酒精和辣椒的作用让她的身体又热又软,意识像是漂浮在水面上,时沉时浮。
她能听到窗外隐约的车声、风声,能感觉到夜风吹在她肌肤上的凉意,但这一切都像是隔着一层纱,模模糊糊的。
不知道过了多久,她忽然意识到什么。
四周太安静了。
安静得有些可怕。
除了窗外偶尔传来的车声,整个房间里没有一点声音。没有空调的嗡嗡声,没有电器的杂音,甚至没有郑浩在客厅里走动的声音。
那种安静让她本能地感到不安。
她躺在一张陌生的床上,身处一个陌生的房间,外面一片漆黑……
一股莫名的恐惧涌上心头。
"浩……浩哥?"她喊了一声,声音有些沙哑。
没有回应。
"浩哥?"她又喊了一声,这次声音大了一些。
还是没有回应。
客厅里静悄悄的,没有任何动静。
印缘的心跳开始加速。她撑着身体坐起来,脑袋还是昏昏沉沉的,眼前有些发花。
"浩哥?你在吗?"
依然没有回应。
她感到一阵恐慌。

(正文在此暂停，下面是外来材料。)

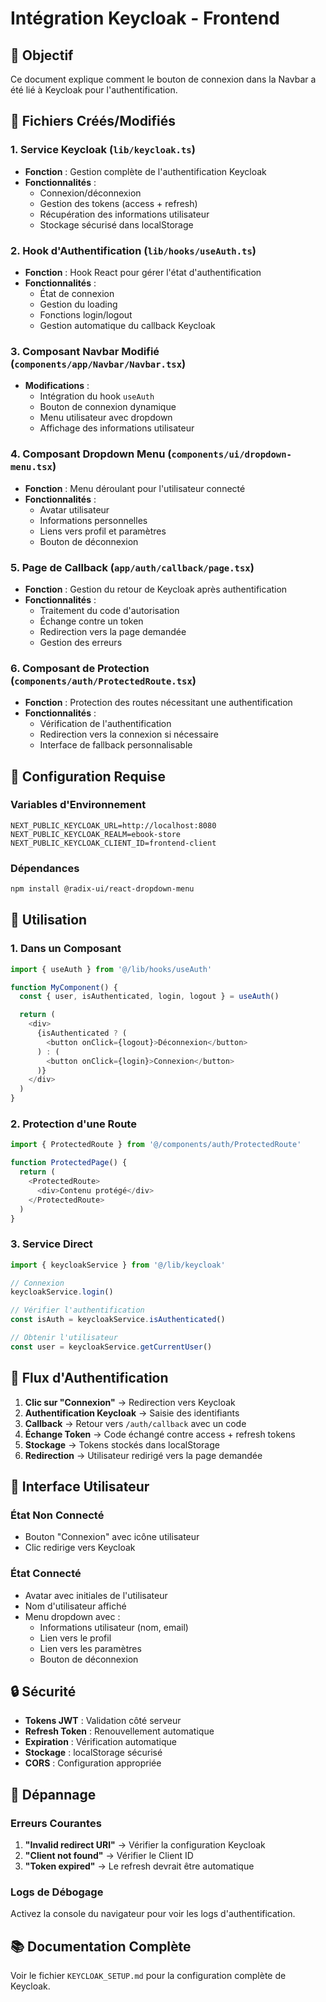 # Intégration Keycloak - Frontend

## 🎯 Objectif

Ce document explique comment le bouton de connexion dans la Navbar a été lié à Keycloak pour l'authentification.

## 📁 Fichiers Créés/Modifiés

### 1. Service Keycloak (`lib/keycloak.ts`)
- **Fonction** : Gestion complète de l'authentification Keycloak
- **Fonctionnalités** :
  - Connexion/déconnexion
  - Gestion des tokens (access + refresh)
  - Récupération des informations utilisateur
  - Stockage sécurisé dans localStorage

### 2. Hook d'Authentification (`lib/hooks/useAuth.ts`)
- **Fonction** : Hook React pour gérer l'état d'authentification
- **Fonctionnalités** :
  - État de connexion
  - Gestion du loading
  - Fonctions login/logout
  - Gestion automatique du callback Keycloak

### 3. Composant Navbar Modifié (`components/app/Navbar/Navbar.tsx`)
- **Modifications** :
  - Intégration du hook `useAuth`
  - Bouton de connexion dynamique
  - Menu utilisateur avec dropdown
  - Affichage des informations utilisateur

### 4. Composant Dropdown Menu (`components/ui/dropdown-menu.tsx`)
- **Fonction** : Menu déroulant pour l'utilisateur connecté
- **Fonctionnalités** :
  - Avatar utilisateur
  - Informations personnelles
  - Liens vers profil et paramètres
  - Bouton de déconnexion

### 5. Page de Callback (`app/auth/callback/page.tsx`)
- **Fonction** : Gestion du retour de Keycloak après authentification
- **Fonctionnalités** :
  - Traitement du code d'autorisation
  - Échange contre un token
  - Redirection vers la page demandée
  - Gestion des erreurs

### 6. Composant de Protection (`components/auth/ProtectedRoute.tsx`)
- **Fonction** : Protection des routes nécessitant une authentification
- **Fonctionnalités** :
  - Vérification de l'authentification
  - Redirection vers la connexion si nécessaire
  - Interface de fallback personnalisable

## 🔧 Configuration Requise

### Variables d'Environnement
```env
NEXT_PUBLIC_KEYCLOAK_URL=http://localhost:8080
NEXT_PUBLIC_KEYCLOAK_REALM=ebook-store
NEXT_PUBLIC_KEYCLOAK_CLIENT_ID=frontend-client
```

### Dépendances
```bash
npm install @radix-ui/react-dropdown-menu
```

## 🚀 Utilisation

### 1. Dans un Composant
```typescript
import { useAuth } from '@/lib/hooks/useAuth'

function MyComponent() {
  const { user, isAuthenticated, login, logout } = useAuth()

  return (
    <div>
      {isAuthenticated ? (
        <button onClick={logout}>Déconnexion</button>
      ) : (
        <button onClick={login}>Connexion</button>
      )}
    </div>
  )
}
```

### 2. Protection d'une Route
```typescript
import { ProtectedRoute } from '@/components/auth/ProtectedRoute'

function ProtectedPage() {
  return (
    <ProtectedRoute>
      <div>Contenu protégé</div>
    </ProtectedRoute>
  )
}
```

### 3. Service Direct
```typescript
import { keycloakService } from '@/lib/keycloak'

// Connexion
keycloakService.login()

// Vérifier l'authentification
const isAuth = keycloakService.isAuthenticated()

// Obtenir l'utilisateur
const user = keycloakService.getCurrentUser()
```

## 🔄 Flux d'Authentification

1. **Clic sur "Connexion"** → Redirection vers Keycloak
2. **Authentification Keycloak** → Saisie des identifiants
3. **Callback** → Retour vers `/auth/callback` avec un code
4. **Échange Token** → Code échangé contre access + refresh tokens
5. **Stockage** → Tokens stockés dans localStorage
6. **Redirection** → Utilisateur redirigé vers la page demandée

## 🎨 Interface Utilisateur

### État Non Connecté
- Bouton "Connexion" avec icône utilisateur
- Clic redirige vers Keycloak

### État Connecté
- Avatar avec initiales de l'utilisateur
- Nom d'utilisateur affiché
- Menu dropdown avec :
  - Informations utilisateur (nom, email)
  - Lien vers le profil
  - Lien vers les paramètres
  - Bouton de déconnexion

## 🔒 Sécurité

- **Tokens JWT** : Validation côté serveur
- **Refresh Token** : Renouvellement automatique
- **Expiration** : Vérification automatique
- **Stockage** : localStorage sécurisé
- **CORS** : Configuration appropriée

## 🐛 Dépannage

### Erreurs Courantes
1. **"Invalid redirect URI"** → Vérifier la configuration Keycloak
2. **"Client not found"** → Vérifier le Client ID
3. **"Token expired"** → Le refresh devrait être automatique

### Logs de Débogage
Activez la console du navigateur pour voir les logs d'authentification.

## 📚 Documentation Complète

Voir le fichier `KEYCLOAK_SETUP.md` pour la configuration complète de Keycloak.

郑浩去哪了?不是说在客厅吗?为什么不回答?
她慢慢从床上下来,赤着脚踩在地板上。凉凉的触感让她清醒了一点。
她扶着墙,一步一步往门口走去。卧室门开着,门外是一片漆黑的走廊。
"浩哥?"她站在门口,往黑暗中张望。
什么都看不见。
停电的房子里没有一丝光亮,走廊像是一个黑洞,深不见底。
印缘的心跳得越来越快,从小对黑暗的恐惧在这一刻涌上心头。
她深吸一口气,鼓起勇气,慢慢走出卧室。